## [Required action]
Scan the records for "Ilias". Show the matching lines.

## [Exercise data]
----------------
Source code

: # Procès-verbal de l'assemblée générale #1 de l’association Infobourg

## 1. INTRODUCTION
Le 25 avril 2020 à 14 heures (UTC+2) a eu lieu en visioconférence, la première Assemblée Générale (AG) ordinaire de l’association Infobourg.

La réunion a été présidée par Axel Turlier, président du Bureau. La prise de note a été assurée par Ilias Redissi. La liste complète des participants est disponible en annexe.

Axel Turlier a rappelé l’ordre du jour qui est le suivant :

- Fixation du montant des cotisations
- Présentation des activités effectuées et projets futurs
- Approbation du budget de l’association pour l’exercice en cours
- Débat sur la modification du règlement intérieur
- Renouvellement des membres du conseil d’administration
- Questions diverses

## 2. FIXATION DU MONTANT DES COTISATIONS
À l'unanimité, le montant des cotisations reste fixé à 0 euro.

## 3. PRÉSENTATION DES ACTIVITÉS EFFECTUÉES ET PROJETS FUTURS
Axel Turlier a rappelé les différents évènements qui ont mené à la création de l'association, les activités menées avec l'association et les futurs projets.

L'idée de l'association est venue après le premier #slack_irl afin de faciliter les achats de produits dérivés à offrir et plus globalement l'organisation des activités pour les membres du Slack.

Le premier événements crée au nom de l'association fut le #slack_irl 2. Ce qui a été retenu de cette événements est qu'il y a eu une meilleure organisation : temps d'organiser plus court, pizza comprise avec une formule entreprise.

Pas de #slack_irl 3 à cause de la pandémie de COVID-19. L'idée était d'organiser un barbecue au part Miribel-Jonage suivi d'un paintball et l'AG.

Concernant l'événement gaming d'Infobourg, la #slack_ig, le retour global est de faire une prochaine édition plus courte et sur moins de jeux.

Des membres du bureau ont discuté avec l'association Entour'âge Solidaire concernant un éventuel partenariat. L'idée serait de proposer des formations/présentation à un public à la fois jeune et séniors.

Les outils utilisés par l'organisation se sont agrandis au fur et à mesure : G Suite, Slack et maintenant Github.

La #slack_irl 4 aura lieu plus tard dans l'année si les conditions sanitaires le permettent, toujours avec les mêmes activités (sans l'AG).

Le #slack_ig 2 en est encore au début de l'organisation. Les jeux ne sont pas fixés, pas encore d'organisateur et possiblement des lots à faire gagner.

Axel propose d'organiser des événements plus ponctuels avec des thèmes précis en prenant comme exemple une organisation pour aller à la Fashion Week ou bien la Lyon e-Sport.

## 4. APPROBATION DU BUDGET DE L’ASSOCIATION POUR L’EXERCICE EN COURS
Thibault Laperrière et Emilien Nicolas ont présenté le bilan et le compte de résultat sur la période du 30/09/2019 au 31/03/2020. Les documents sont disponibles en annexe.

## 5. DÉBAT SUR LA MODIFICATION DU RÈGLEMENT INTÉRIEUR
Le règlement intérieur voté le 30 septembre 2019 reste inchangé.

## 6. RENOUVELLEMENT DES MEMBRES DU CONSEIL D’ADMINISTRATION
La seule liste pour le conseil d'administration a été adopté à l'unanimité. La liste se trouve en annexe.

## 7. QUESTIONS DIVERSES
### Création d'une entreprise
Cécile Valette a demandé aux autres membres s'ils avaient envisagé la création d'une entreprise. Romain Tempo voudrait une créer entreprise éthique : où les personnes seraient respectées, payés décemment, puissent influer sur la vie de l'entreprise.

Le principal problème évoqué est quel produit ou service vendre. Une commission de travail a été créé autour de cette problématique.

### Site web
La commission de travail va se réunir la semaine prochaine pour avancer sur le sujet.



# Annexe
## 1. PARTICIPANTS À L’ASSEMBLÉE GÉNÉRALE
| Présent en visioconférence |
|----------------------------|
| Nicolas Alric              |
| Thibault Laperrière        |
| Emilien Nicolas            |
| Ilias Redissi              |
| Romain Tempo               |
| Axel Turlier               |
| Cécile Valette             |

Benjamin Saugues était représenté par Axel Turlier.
----------------
## [Answer to this task]
La réunion a été présidée par Axel Turlier, président du Bureau. La prise de note a été assurée par Ilias Redissi. La liste complète des participants est disponible en annexe.
| Ilias Redissi              |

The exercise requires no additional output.